Le Vice-Premier ministre, ministre de l’Intérieur, Sécurité, Décentralisation et Affaires coutumières, Jacquemin SHABANI LUKOO BIHANGO, a effectué une visite à l’École de la Police nationale congolaise (PNC) de Kasangulu, dans la province du Kongo Central, où il a animé une causerie morale auprès de 720 apprenants, soulignant l’importance de la discipline dans le cadre de la réforme de la Police.
Accompagné du Commissaire général de la PNC, Benjamin Alongaboni, de l’Inspecteur général de la PNC, Philémon Patience Mushid Yav, ainsi que de responsables des écoles de formation de la Police, le ministre SHABANI a d’abord inspecté les chantiers en cours au sein de l’établissement. Cette visite s’inscrit dans une démarche d’évaluation des conditions de formation des nouvelles recrues, alors que la République démocratique du Congo (RDC) s’emploie à renforcer ses forces de sécurité.
Lors de son allocution, le Vice-Premier ministre a mis l’accent sur la discipline comme valeur fondamentale pour tout policier. « La discipline est la pierre angulaire de l’efficacité de la Police nationale congolaise. Elle doit guider chacun de vos pas, que ce soit en formation ou sur le terrain », a-t-il déclaré devant les apprenants.
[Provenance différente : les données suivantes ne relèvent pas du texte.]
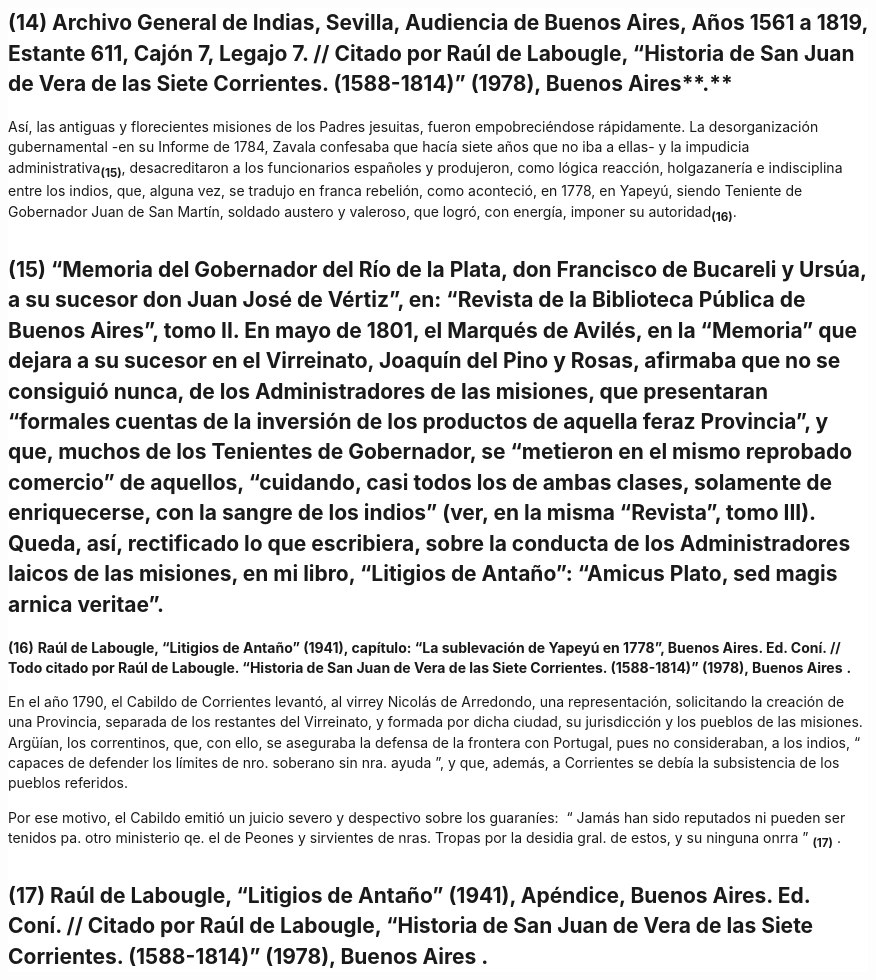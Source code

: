## **(14)** **Archivo General de Indias, Sevilla, Audiencia de Buenos Aires, Años 1561 a 1819, Estante 611, Cajón 7, Legajo 7. // Citado por Raúl de Labougle, “Historia de San Juan de Vera de las Siete Corrientes. (1588-1814)” (1978), Buenos Aires****.**

Así, las antiguas y florecientes misiones de los Padres jesuitas, fueron empobreciéndose rápidamente. La desorganización gubernamental -en su Informe de 1784, Zavala confesaba que hacía siete años que no iba a ellas- y la impudicia administrativa<sub><strong>(15)</strong></sub>, desacreditaron a los funcionarios españoles y produjeron, como lógica reacción, holgazanería e indisciplina entre los indios, que, alguna vez, se tradujo en franca rebelión, como aconteció, en 1778, en Yapeyú, siendo Teniente de Gobernador Juan de San Martín, soldado austero y valeroso, que logró, con energía, imponer su autoridad<sub><strong>(16)</strong></sub>.

## **(15)** **“Memoria del Gobernador del Río de la Plata, don Francisco de Bucareli y Ursúa, a su sucesor don Juan José de Vértiz”, en: “Revista de la Biblioteca Pública de Buenos Aires”, tomo II. En mayo de 1801, el Marqués de Avilés, en la “Memoria” que dejara a su sucesor en el Virreinato, Joaquín del Pino y Rosas, afirmaba que no se consiguió nunca, de los Administradores de las misiones, que presentaran “formales cuentas de la inversión de los productos de aquella feraz Provincia”, y que, muchos de los Tenientes de Gobernador, se “metieron en el mismo reprobado comercio” de aquellos, “cuidando, casi todos los de ambas clases, solamente de enriquecerse, con la sangre de los indios” (ver, en la misma “Revista”, tomo III). Queda, así, rectificado lo que escribiera, sobre la conducta de los Administradores laicos de las misiones, en mi libro, “Litigios de Antaño”: “Amicus Plato, sed magis arnica veritae”.**  
**(16)** **Raúl de Labougle, “Litigios de Antaño” (1941), capítulo: “La sublevación de Yapeyú en 1778”, Buenos Aires. Ed. Coní. // Todo citado por Raúl de Labougle. “Historia de San Juan de Vera de las Siete Corrientes. (1588-1814)” (1978), Buenos Aires** **.**

En el año 1790, el Cabildo de Corrientes levantó, al virrey Nicolás de Arredondo, una representación, solicitando la creación de una Provincia, separada de los restantes del Virreinato, y formada por dicha ciudad, su jurisdicción y los pueblos de las misiones.  Argüían, los correntinos, que, con ello, se aseguraba la defensa de la frontera con Portugal, pues no consideraban, a los indios, “ capaces de defender los límites de nro. soberano sin nra. ayuda ”, y que, además, a Corrientes se debía la subsistencia de los pueblos referidos.

Por ese motivo, el Cabildo emitió un juicio severo y despectivo sobre los guaraníes:  “ Jamás han sido reputados ni pueden ser tenidos pa. otro ministerio qe. el de Peones y sirvientes de nras. Tropas por la desidia gral. de estos, y su ninguna onrra ” <sub><strong><span><span>(17)</span></span></strong></sub> .

## **(17)** **Raúl de Labougle, “Litigios de Antaño” (1941), Apéndice, Buenos Aires. Ed. Coní. // Citado por Raúl de Labougle, “Historia de San Juan de Vera de las Siete Corrientes. (1588-1814)” (1978), Buenos Aires** **.**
Il a rappelé que cette session marque la première formation organisée après la réforme du secteur de la sécurité, adoptée dans le cadre de la loi de programmation 2026-2030.
La formation, d’une durée de neuf mois, sera complétée par un stage pratique de deux mois, avant une cérémonie officielle de prise d’armes qui consacrera l’entrée en fonction des nouveaux éléments. Selon les responsables présents, cette initiative vise à améliorer les capacités opérationnelles de la PNC, confrontée à des défis sécuritaires croissants dans le pays.
Cette visite s’inscrit dans le plan ambitieux de recrutement et de formation de 90 000 nouveaux policiers sur cinq ans, prévu par la loi de programmation de la réforme de la Police. Le gouvernement entend ainsi répondre aux besoins en sécurité publique, en particulier dans les provinces comme le Kongo Central, où les menaces liées à l’insécurité urbaine et rurale restent préoccupantes.